* Task *
Every line below that contains the word "리스트의" must be copied.

[Stored data]

****************************************

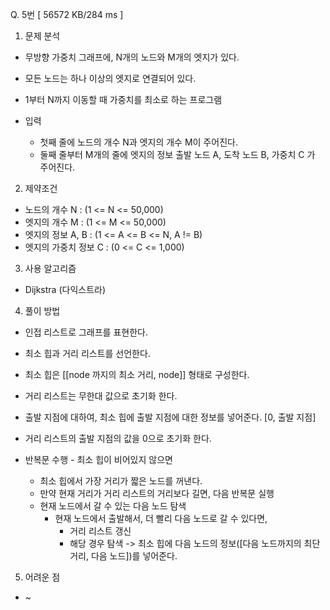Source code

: Q. 5번 [ 56572 KB/284 ms ]

1. 문제 분석
- 무방향 가중치 그래프에, N개의 노드와 M개의 엣지가 있다.
- 모든 노드는 하나 이상의 엣지로 연결되어 있다.
- 1부터 N까지 이동할 때 가중치를 최소로 하는 프로그램


- 입력
  - 첫째 줄에 노드의 개수 N과 엣지의 개수 M이 주어진다.
  - 둘째 줄부터 M개의 줄에 엣지의 정보 출발 노드 A, 도착 노드 B, 가중치 C 가 주어진다.

2. 제약조건
- 노드의 개수 N : (1 <= N <= 50,000)
- 엣지의 개수 M : (1 <= M <= 50,000)
- 엣지의 정보 A, B : (1 <= A <= B <= N, A != B)
- 엣지의 가중치 정보 C : (0 <= C <= 1,000)

3. 사용 알고리즘
- Dijkstra (다익스트라)

4. 풀이 방법
- 인접 리스트로 그래프를 표현한다.
- 최소 힙과 거리 리스트를 선언한다.
- 최소 힙은 [[node 까지의 최소 거리, node]] 형태로 구성한다.
- 거리 리스트는 무한대 값으로 초기화 한다.


- 출발 지점에 대하여, 최소 힙에 출발 지점에 대한 정보를 넣어준다. [0, 출발 지점]
- 거리 리스트의 출발 지점의 값을 0으로 초기화 한다.


- 반복문 수행 - 최소 힙이 비어있지 않으면 
  - 최소 힙에서 가장 거리가 짧은 노드를 꺼낸다.
  - 만약 현재 거리가 거리 리스트의 거리보다 길면, 다음 반복문 실행
  - 현재 노드에서 갈 수 있는 다음 노드 탐색
    - 현재 노드에서 출발해서, 더 빨리 다음 노드로 갈 수 있다면,
      - 거리 리스트 갱신 
      - 해당 경우 탐색 -> 최소 힙에 다음 노드의 정보([다음 노드까지의 최단 거리, 다음 노드])를 넣어준다.

5. 어려운 점
- ~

****************************************

* Written reply *
- 거리 리스트의 출발 지점의 값을 0으로 초기화 한다.
  - 만약 현재 거리가 거리 리스트의 거리보다 길면, 다음 반복문 실행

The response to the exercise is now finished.